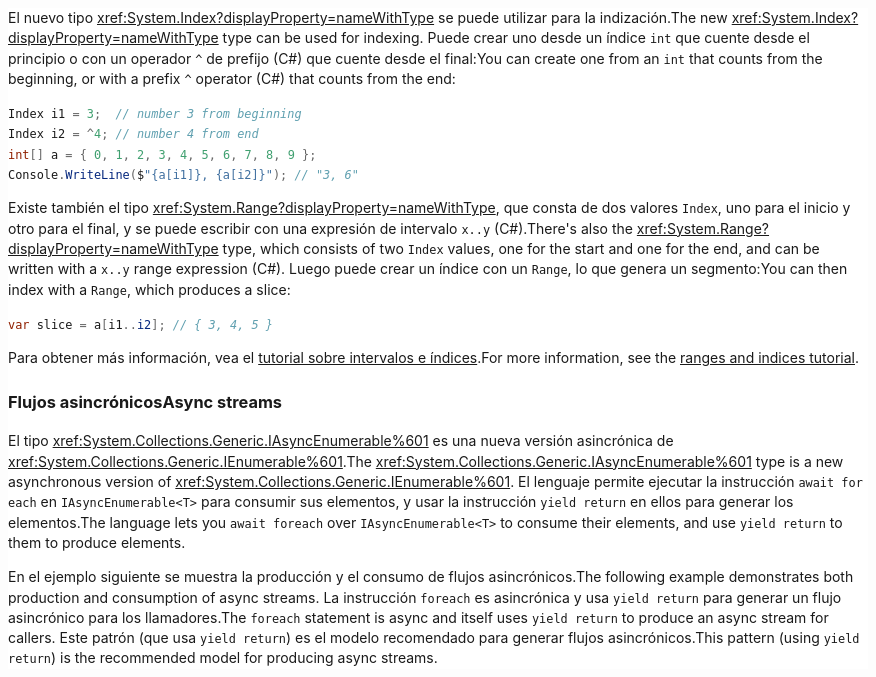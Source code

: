<span data-ttu-id="70ee2-349">El nuevo tipo <xref:System.Index?displayProperty=nameWithType> se puede utilizar para la indización.</span><span class="sxs-lookup"><span data-stu-id="70ee2-349">The new <xref:System.Index?displayProperty=nameWithType> type can be used for indexing.</span></span> <span data-ttu-id="70ee2-350">Puede crear uno desde un índice `int` que cuente desde el principio o con un operador `^` de prefijo (C#) que cuente desde el final:</span><span class="sxs-lookup"><span data-stu-id="70ee2-350">You can create one from an `int` that counts from the beginning, or with a prefix `^` operator (C#) that counts from the end:</span></span>

```csharp
Index i1 = 3;  // number 3 from beginning
Index i2 = ^4; // number 4 from end
int[] a = { 0, 1, 2, 3, 4, 5, 6, 7, 8, 9 };
Console.WriteLine($"{a[i1]}, {a[i2]}"); // "3, 6"
```

<span data-ttu-id="70ee2-351">Existe también el tipo <xref:System.Range?displayProperty=nameWithType>, que consta de dos valores `Index`, uno para el inicio y otro para el final, y se puede escribir con una expresión de intervalo `x..y` (C#).</span><span class="sxs-lookup"><span data-stu-id="70ee2-351">There's also the <xref:System.Range?displayProperty=nameWithType> type, which consists of two `Index` values, one for the start and one for the end, and can be written with a `x..y` range expression (C#).</span></span> <span data-ttu-id="70ee2-352">Luego puede crear un índice con un `Range`, lo que genera un segmento:</span><span class="sxs-lookup"><span data-stu-id="70ee2-352">You can then index with a `Range`, which produces a slice:</span></span>

```csharp
var slice = a[i1..i2]; // { 3, 4, 5 }
```

<span data-ttu-id="70ee2-353">Para obtener más información, vea el [tutorial sobre intervalos e índices](../../csharp/tutorials/ranges-indexes.md).</span><span class="sxs-lookup"><span data-stu-id="70ee2-353">For more information, see the [ranges and indices tutorial](../../csharp/tutorials/ranges-indexes.md).</span></span>

### <a name="async-streams"></a><span data-ttu-id="70ee2-354">Flujos asincrónicos</span><span class="sxs-lookup"><span data-stu-id="70ee2-354">Async streams</span></span>

<span data-ttu-id="70ee2-355">El tipo <xref:System.Collections.Generic.IAsyncEnumerable%601> es una nueva versión asincrónica de <xref:System.Collections.Generic.IEnumerable%601>.</span><span class="sxs-lookup"><span data-stu-id="70ee2-355">The <xref:System.Collections.Generic.IAsyncEnumerable%601> type is a new asynchronous version of <xref:System.Collections.Generic.IEnumerable%601>.</span></span> <span data-ttu-id="70ee2-356">El lenguaje permite ejecutar la instrucción `await foreach` en `IAsyncEnumerable<T>` para consumir sus elementos, y usar la instrucción `yield return` en ellos para generar los elementos.</span><span class="sxs-lookup"><span data-stu-id="70ee2-356">The language lets you `await foreach` over `IAsyncEnumerable<T>` to consume their elements, and use `yield return` to them to produce elements.</span></span>

<span data-ttu-id="70ee2-357">En el ejemplo siguiente se muestra la producción y el consumo de flujos asincrónicos.</span><span class="sxs-lookup"><span data-stu-id="70ee2-357">The following example demonstrates both production and consumption of async streams.</span></span> <span data-ttu-id="70ee2-358">La instrucción `foreach` es asincrónica y usa `yield return` para generar un flujo asincrónico para los llamadores.</span><span class="sxs-lookup"><span data-stu-id="70ee2-358">The `foreach` statement is async and itself uses `yield return` to produce an async stream for callers.</span></span> <span data-ttu-id="70ee2-359">Este patrón (que usa `yield return`) es el modelo recomendado para generar flujos asincrónicos.</span><span class="sxs-lookup"><span data-stu-id="70ee2-359">This pattern (using `yield return`) is the recommended model for producing async streams.</span></span>
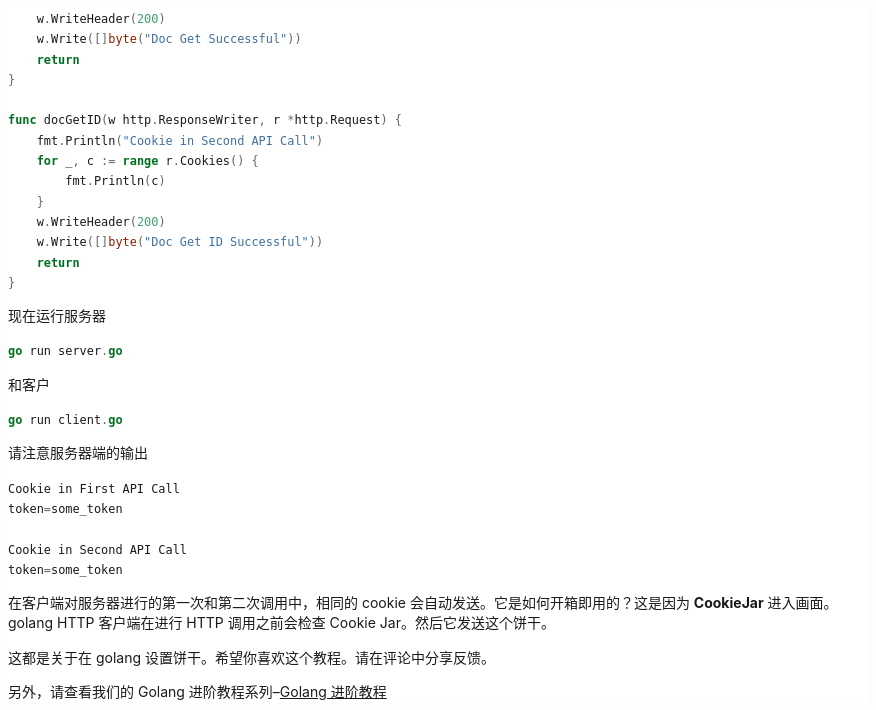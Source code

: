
 ```go
	w.WriteHeader(200)
	w.Write([]byte("Doc Get Successful"))
	return
}

func docGetID(w http.ResponseWriter, r *http.Request) {
	fmt.Println("Cookie in Second API Call")
	for _, c := range r.Cookies() {
		fmt.Println(c)
	}
	w.WriteHeader(200)
	w.Write([]byte("Doc Get ID Successful"))
	return
}
```

现在运行服务器

```go
go run server.go
```

和客户

```go
go run client.go
```

请注意服务器端的输出

```go
Cookie in First API Call
token=some_token

Cookie in Second API Call
token=some_token
```

在客户端对服务器进行的第一次和第二次调用中，相同的 cookie 会自动发送。它是如何开箱即用的？这是因为 **CookieJar** 进入画面。golang HTTP 客户端在进行 HTTP 调用之前会检查 Cookie Jar。然后它发送这个饼干。

这都是关于在 golang 设置饼干。希望你喜欢这个教程。请在评论中分享反馈。

另外，请查看我们的 Golang 进阶教程系列–[Golang 进阶教程](https://golangbyexample.com/golang-comprehensive-tutorial/)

*Work instructions*.
State the number of lines above that hold the word "foreach", and say nothing else.

*Task answer*.
2